All-in-one drives that read from and write to CD media and can read DVD-ROMs and play DVD movies are certainly appealing, especially if you’re running short of drive bays or IDE connectors. But first-generation combination CD-RW/DVD-ROM drives were expensive and slow. Ricoh’s new MediaMaster MP9120A, however, couples record-setting 12X/10X/32X CD-Recordable/CD-Rewritable speed with 8X DVD-ROM performance in one device.

Debuting at number two this month, this US$349 CD-RW drive costs little more than what you’d pay for a 12X/10X/32X CD-RW drive and a separate high-quality 8X DVD-ROM drive, and it takes up only one drive bay. Plus, the drive features Ricoh’s new JustLink technology. As does Sanyo Electric’s Burn-Proof technology (found in our repeat Best Buy, the Plextor PlexWriter 12/10/32A), JustLink promises to solve the problem of CD-R discs being ruined by buffer underruns. With the protection offered by such technology, you should be able to get away with doing other things while burning a disc–such as checking your e-mail–without worrying that the disc will be destroyed by an interruption in data flow before it has been completely written.

The other two new Top 5 contenders this month, TDK’s $299 veloCD 12/10/32 and Sony’s $299 Spressa Professional CRW160E, promise 12X/10X/32X performance. However, both failed to deliver in least one area.

The TDK wrote to CD-R as advertised at 12X, but it wrote to and read CD-RW at speeds more in line with an 8X/8X drive. The prime suspect was the drive’s bundled Ahead InCD packet-writing software. When we switched to Prassi’s abCD, the drive turned in times commensurate with other 10X CD-RW drives. According to TDK, the issue is not hardware related; Ahead is looking into the software performance discrepancy.

The Sony drive’s problem was more serious. Sony lists a 400-MHz Pentium II CPU as a minimum system requirement, and it’s not kidding. Our 400-MHz Celeron test bed was unable to write CD-R on the fly until we enabled the CD Extreme mastering software’s “cache all files” option. For on-the-fly jobs, the Sony’s 8X time of 7 minutes, 13 seconds was actually faster than its 12X time of 8 minutes and 9 seconds. The drive burned at 12X, however the 3 minutes, 46 seconds the software took to assemble and cache all the files sandbagged it. When we installed the drive in a 650-MHz Athlon system, the on-the-fly 12X time dropped to a more than respectable 5 minutes and 1 second.

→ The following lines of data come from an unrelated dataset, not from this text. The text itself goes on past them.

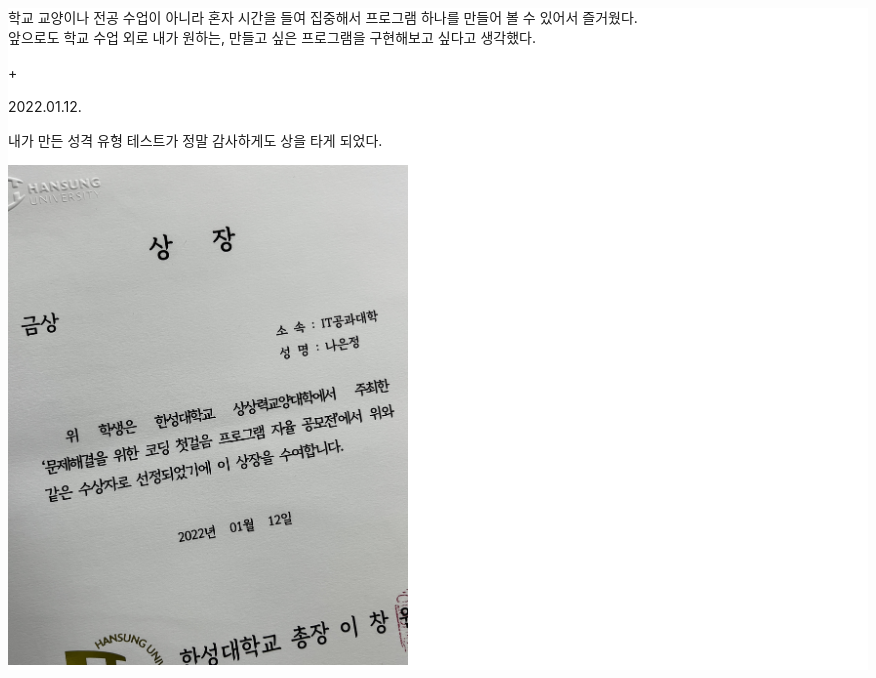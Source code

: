 학교 교양이나 전공 수업이 아니라 혼자 시간을 들여 집중해서 프로그램 하나를 만들어 볼 수 있어서 즐거웠다.  
앞으로도 학교 수업 외로 내가 원하는, 만들고 싶은 프로그램을 구현해보고 싶다고 생각했다.  

\+  

2022.01.12.  

내가 만든 성격 유형 테스트가 정말 감사하게도 상을 타게 되었다.  

<img src="/assets/images/21123101/typeTestAward.jpg" width="400em">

The PlexWriter 12/10/32A holds fast to the number one spot, while its slower but less expensive sibling, the PlexWriter 8/4/32A, stays on the chart at number four. Other drives offer much better speed these days but typically at higher prices than the reasonable $185 the PlexWriter 8/4/32A sells for. An exception, in CD-RW speed at least, is the $179 Pacific Digital 8824ei, an 8X/8X/24X drive that’s a bargain for those who are willing to compromise on CD-ROM read speed. As a result of its low price point–and some adjustments that we made to our chart calculations this month to reflect the market–this model takes the number three spot.

Call Back in the Morning

Sony drives dropped in the rankings this month due to the company’s new, less generous technical support policies. The company’s former round-the-clock support has been replaced by 12-hour-a-day, Monday-through-Saturday service. The new policy is still better than many, but without the extra credit earned by the endless support hours, the CRW140E/CH2 slipped to the number five spot.

Even Faster Drives on the Horizon

Earlier this month, Yamaha announced the first CD-RW drive to break the 12X CD-R barrier. The CRW2100 series of 16X/10X/40X drives will be available in three interfaces: IDE, SCSI, and IEEE 1394. Utilizing an 8MB buffer and Yamaha’s new Waste-Proof buffer underrun compensation technology, the drives promise excellent performance. The CRW2100 series will use a combination of the more conventional Constant Linear Velocity writing technique with Constant Angular Velocity to write to CD-Rs at up to 16X. With CLV, the speed of the drive varies to keep the disc moving at a constant speed relative to the head. In other words, to write at a constant 12X speed the drive spins faster when the head is writing the inner tracks than it does when it is writing the outer tracks. When the drive switches over to CAV, the disc starts spinning at a constant rate, and the head can write data even more quickly on the perimeter of the disc than it could on the inner tracks. We’ll see if this Yamaha unit lives up to its billing once we receive a shipping unit.

How We Test

We test CD-RW drives on a Micron Millennia Celeron-400 system with a Western Digital Caviar 13GB hard drive and 64MB of RAM. We install an IDE CD-RW drive as the master on the secondary channel. If a vendor doesn’t provide its own SCSI card, we install an Adaptec 2906 SCSI adapter for use in our tests. Each CD-RW kit is installed according to the vendor’s instructions in the quick-start section of the manual.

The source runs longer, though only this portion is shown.